In business negotiations, our mistakes sometimes end up affecting not only the current deal, but our best alternative to a negotiated agreement, or BATNA, in deals that lie down the road. That’s a lesson that Ann Marie Gardner, the founder and editor of the magazine Modern Farmer, learned the hard way.
After settling in New York’s Hudson Valley, Gardner got the idea of starting Modern Farmer in 2010, Alec Wilkinson writes in a New Yorker profile. The quarterly magazine’s aesthetic – artistic cover shots of animals and articles on topics like growing plants for cocktails – attracts the type of urban dwellers who aspire to raise their own chickens rather than actual working farmers. Gardner calls it a “farming magazine for media professionals.”
Gardner’s quest for an angel investor led her to Canadian investor Frank Giustra, who made his fortune in the mining industry. Giustra negotiated for a majority ownership of Modern Farmer in exchange for start-up funding that was likely in the $2-3 million dollar range.
Later, a lawyer told Gardner that her deal with Giustra was one of the worst he had ever seen.
Handling a bad BATNA
“In an ideal angel investor situation, Giustra might have received twenty to thirty percent of the company,” writes Wilkinson. By giving Giustra majority ownership, Gardner gave away decision-making authority over her magazine and its future.

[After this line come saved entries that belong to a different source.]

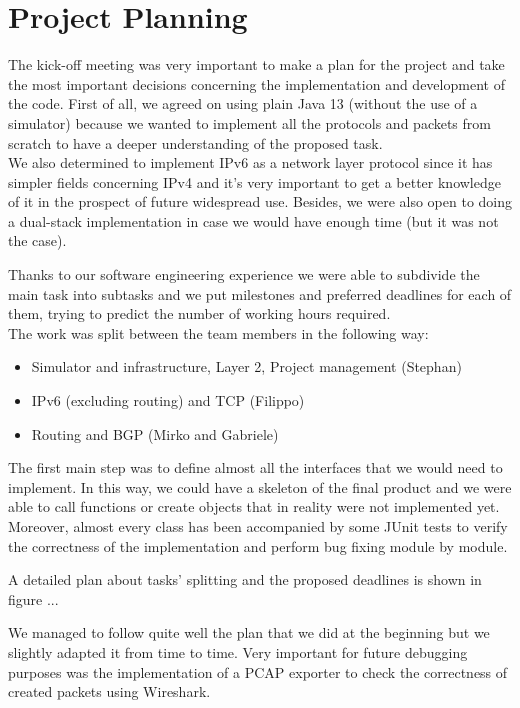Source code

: \chapter{Project Planning}\label{projPlan}
The kick-off meeting was very important to make a plan for the project and take the most important decisions concerning the implementation and development of the code.
First of all, we agreed on using plain Java 13 (without the use of a simulator) because we wanted to implement all the protocols and packets from scratch to have a deeper understanding of the proposed task.\\
We also determined to implement IPv6 as a network layer protocol since it has simpler fields concerning IPv4 and it's very important to get a better knowledge of it in the prospect of future widespread use. Besides, we were also open to doing a dual-stack implementation in case we would have enough time (but it was not the case).

Thanks to our software engineering experience we were able to subdivide the main task into subtasks and we put milestones and preferred deadlines for each of them, trying to predict the number of working hours required.\\
The work was split between the team members in the following way:
\begin{itemize}
 \item Simulator and infrastructure, Layer 2, Project management (Stephan)
 \item IPv6 (excluding routing) and TCP (Filippo)
 \item Routing and BGP (Mirko and Gabriele)
\end{itemize}

The first main step was to define almost all the interfaces that we would need to implement.
In this way, we could have a skeleton of the final product and we were able to call functions or create objects that in reality were not implemented yet.
Moreover, almost every class has been accompanied by some JUnit tests to verify the correctness of the implementation and perform bug fixing module by module.

A detailed plan about tasks' splitting and the proposed deadlines is shown in figure ...


We managed to follow quite well the plan that we did at the beginning but we slightly adapted it from time to time.
Very important for future debugging purposes was the implementation of a PCAP exporter to check the correctness of created packets using Wireshark.

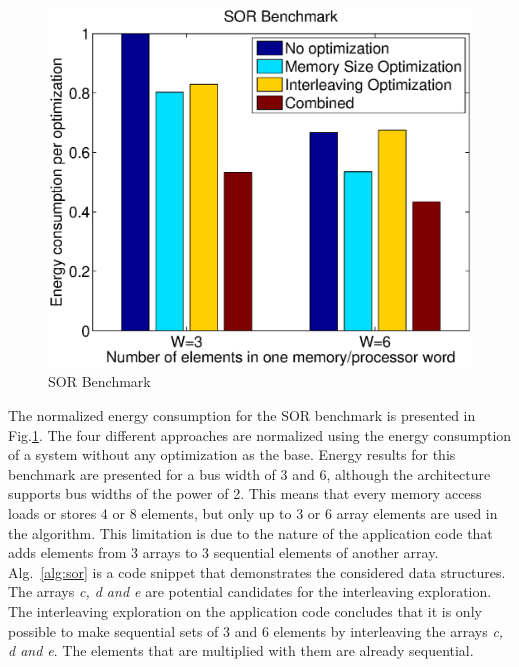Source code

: \documentclass[prodmode,acmtecs]{acmsmall}
\begin{document}
\begin{figure}
\centering
	\includegraphics[scale = 0.5]{Images/sor.eps} 
	\caption{SOR Benchmark}
	\label{fig:sor}
\end{figure}

The normalized energy consumption for the SOR benchmark is presented in Fig.\ref{fig:sor}.
The four different approaches are normalized using the energy consumption of a system without any optimization as the base.
Energy results for this benchmark are presented for a bus width of 3 and 6, although the architecture supports bus widths of the power of 2.
This means that every memory access loads or stores 4 or 8 elements, but only up to 3 or 6 array elements are used in the algorithm.
This limitation is due to the nature of the application code that adds elements from 3 arrays to 3 sequential elements of another array. 
Alg.~\ref{alg:sor} is a code snippet that demonstrates the considered data structures.
The arrays \textit{c, d and e} are potential candidates for the interleaving exploration.
The interleaving exploration on the application code concludes that it is only possible to make sequential sets of 3 and 6 elements by interleaving the arrays \textit{c, d and e}.
The elements that are multiplied with them are already sequential.
\end{document}
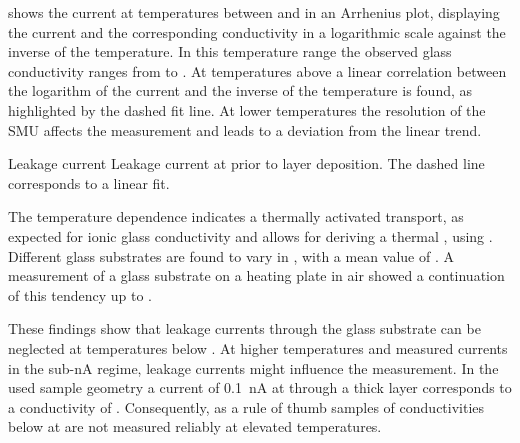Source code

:  shows the current at temperatures between \Tsub[25] and  in an Arrhenius plot, displaying the current and the corresponding conductivity in a logarithmic scale against the inverse of the temperature. In this temperature range the observed glass conductivity ranges from  to . At temperatures above  a linear correlation between the logarithm of the current and the inverse of the temperature is found, as highlighted by the dashed fit line. At lower temperatures the resolution of the SMU affects the measurement and leads to a deviation from the linear trend.

%
{Leakage current}
{Leakage current at \V[10] prior to layer deposition. The dashed line corresponds to a linear fit.}
%

The temperature dependence indicates a thermally activated transport, as expected for ionic glass conductivity\cite{Ingram1989} and allows for deriving a thermal \EactLong \Eact, using . Different glass substrates are found to vary in \Eact, with a mean value of \Eact[926].
A measurement of a glass substrate on a heating plate in air showed a continuation of this tendency up to .

These findings show that leakage currents through the glass substrate can be neglected at temperatures below . At higher temperatures and measured currents in the sub-\si{\nano\ampere} regime, leakage currents might influence the measurement. In the used sample geometry a current of \SI{0.1}{\nano\ampere} at \V[10] through a  thick layer corresponds to a conductivity of . Consequently, as a rule of thumb samples of conductivities below  at \T[50] are not measured reliably at elevated temperatures.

This became a problem soon after the first issue of Modern Farmer hit the newsstands in the summer of 2013, when Gardner realized she would need another influx of cash to stay afloat. Growing impatient, Giustra told her to look for another investor, but after Modern Farmer won a National Magazine Award, he offered to fund one more issue. When other investors failed to materialize, Giustra put up more funding in exchange for some of Gardner’s shares in the company.
Even as Giustra offered a life raft, his deepening ownership in the company could doom it by scaring off other investors. Venture capitalists typically prefer a start-up company’s ownership to be spread among several investors, none of whom own more than 50% of the company, one of the magazine’s advisory board members told Wilkinson. Investors may also take Giustra’s reluctance to invest further in Modern Farmer as a bad sign.
In the summer of 2014, magazine staff members began leaving for other jobs, and Gardner predicted Modern Farmer’s days were numbered. After tense negotiations with Giustra, however, she received a reprieve: more funding in exchange for yet more of her shares. Within weeks, though, the two partners were again arguing about how the business should be run, and Gardner resumed her search for long-term financing.
The domino effect of a bad BATNA
The tale serves as a reminder that negotiations can have a domino effect, with each one influencing those that follow. In Gardner’s case, a lopsided initial negotiation prevented her from finding new partners as it tied her to a partner who would like to cut his losses. Stuck in a dysfunctional business relationship, she found herself with a bad BATNA.
The story also highlights the importance of preparing thoroughly for negotiation. Even when you’re approaching someone with hat in hand, don’t assume this means you must accept whatever terms they offer. Rather, research the realm in which you are operating, examining common practices and typical deal terms. Then, try to do even better.